Il rapper nero che spezza lo schema politicamente corretto del noi-contro-loro

Gli orgogliosi difensori dell’identità afroamericana. hanno molto apprezzato il testo socialmente impegnato della canzone “The Blacker the Berry”, almeno fino all’ultimo verso. Storia di Kendrick Lamar. I college prendano nota.

New York.

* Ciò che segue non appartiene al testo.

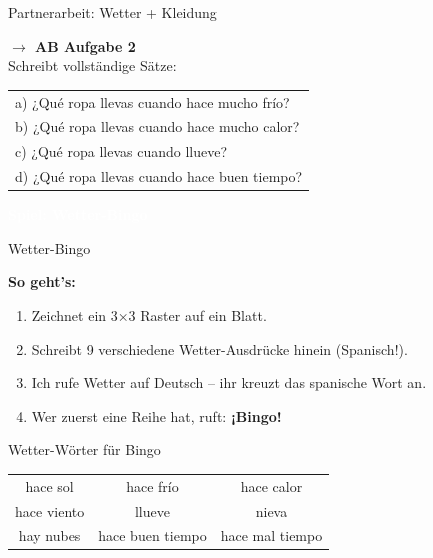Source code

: \documentclass[aspectratio=169,11pt]{beamer}
\newcommand{\es}[1]{\textcolor{spanisch}{\textbf{#1}}}
\newcommand{\phase}[1]{\begin{center}\colorbox{spanisch}{\textcolor{white}{\large\bfseries #1}}\end{center}}
\begin{document}
\begin{frame}{Partnerarbeit: Wetter + Kleidung}
\begin{center}
{\Large\bfseries $\rightarrow$ AB Aufgabe 2}\\[0.8cm]
{\Large Schreibt vollständige Sätze:}\\[0.5cm]
\begin{tabular}{l}
a) ¿Qué ropa llevas cuando hace mucho frío? \\[0.5em]
b) ¿Qué ropa llevas cuando hace mucho calor? \\[0.5em]
c) ¿Qué ropa llevas cuando llueve? \\[0.5em]
d) ¿Qué ropa llevas cuando hace buen tiempo? \\
\end{tabular}
\end{center}
\end{frame}


\begin{frame}{}
\phase{Spiel: Wetter-Bingo}
\end{frame}

\begin{frame}{Wetter-Bingo}
\begin{center}
{\Large\bfseries So geht's:}\\[0.8cm]
\begin{enumerate}
\setlength\itemsep{0.5em}
\item Zeichnet ein 3×3 Raster auf ein Blatt.
\item Schreibt 9 verschiedene Wetter-Ausdrücke hinein (Spanisch!).
\item Ich rufe Wetter auf Deutsch – ihr kreuzt das spanische Wort an.
\item Wer zuerst eine Reihe hat, ruft: \es{¡Bingo!}
\end{enumerate}
\end{center}
\end{frame}

\begin{frame}{Wetter-Wörter für Bingo}
\begin{center}
\begin{tabular}{ccc}
hace sol & hace frío & hace calor \\[0.8em]
hace viento & llueve & nieva \\[0.8em]
hay nubes & hace buen tiempo & hace mal tiempo \\
\end{tabular}
\end{center}
\end{frame}
\end{document}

Gli orgogliosi difensori dell’identità afroamericana, gli indossatori di magliette “Black Lives Matter” e le centinaia di migliaia, anzi i milioni di americani che per mesi hanno manifestato in solidarietà alle vittime della violenza a sfondo razziale a Ferguson, Staten Island e altrove, hanno molto apprezzato il testo socialmente impegnato dell’ultima canzone di Kendrick Lamar, “The Blacker the Berry”, almeno fino all’ultimo verso. Quando hanno letto la conclusione hanno apprezzato già meno. La canzone del rapper – anzi del writer – più famoso della sua generazione è un ritmico sfogo contro l’odio razziale a cui è sottoposta la cultura afroamericana: “Sono afroamericano, sono nero come il cuore di un ariano”, “vengo dal fondo dell’umanità”, “mi odi, no?”, “il vostro piano è di sterminare la mia cultura, siete malvagi e voglio che riconosciate che sono una scimmia orgogliosa”, “scusate il francese ma ‘fuck you’”, canta il ventisettenne di Compton, sobborgo poverissimo di Los Angeles e una delle roccaforti dei Crips.

 

Lamar raramente opta per le mezze misure e anche in questo caso sbatte in faccia la sua verità alla cultura dell’odio, alla cultura bianca che discrimina e uccide, quella dei poliziotti che strangolano Eric Garner perché vende sigarette all’angolo della strada e nemmeno vengono incriminati, la cultura segregazionista per cui la vita di un nero non conta, non vale. Epperò l’ultimo verso cambia tutta la prospettiva: “E allora perché ho pianto quando Trayvon Martin era sulla strada, mentre le gang mi hanno fatto uccidere un nero più nero di me? Ipocriti!”. Il narratore della canzone, che è un po’ la coscienza afroamericana, la personificazione della comunità, dice, in sostanza, che non solo per i bianchi la vita di un nero non conta. Non è un’esclusiva razziale. Ci sono neri che si uccidono fra loro tutti i giorni, e se non ami te stesso come puoi amare gli altri?, come scriveva Lamar in “i”, uscita qualche mese fa. Piangere e manifestare per Trayvon Martin, il ragazzo disarmato ucciso in Florida da una guardia giurata, e poi tornare alla guerra intestina fra gang, al rapper sembra soltanto un’enorme ipocrisia.

 

La cosa ha dato scandalo, naturalmente, perché esce dal codice del politicamente corretto. L’accusa contro il potere dei bianchi è una commendevole manifestazione di dissenso, ma l’idea dei neri che disprezzano i neri non si porta in società, è culturalmente bandita, come certe espressioni che l’Università del Michigan sta mettendo fuori legge all’interno del campus. Nel college simbolo dell’attivismo radicale e del politicamente corretto, cartelli invitano a non usare espressioni figurate del tipo “voglio morire”, per non urtare la sensibilità di chi ha tentato il suicidio. Lamar è socialmente impegnato, crede nelle battaglie per i diritti civili, è orgoglioso del ghetto da cui proviene e teme chi vuole sterminare la sua cultura, ma esce dallo schema binario del noi-contro-loro che è stato il motore di mesi di proteste, mesi in cui il reverendo Al Sharpton ha dovuto fare gli straordinari. La canzone di Lamar era piaciuta a tutti, fino all’ultimo verso. In cauda venenum, come si dice nella periferia di Los Angeles.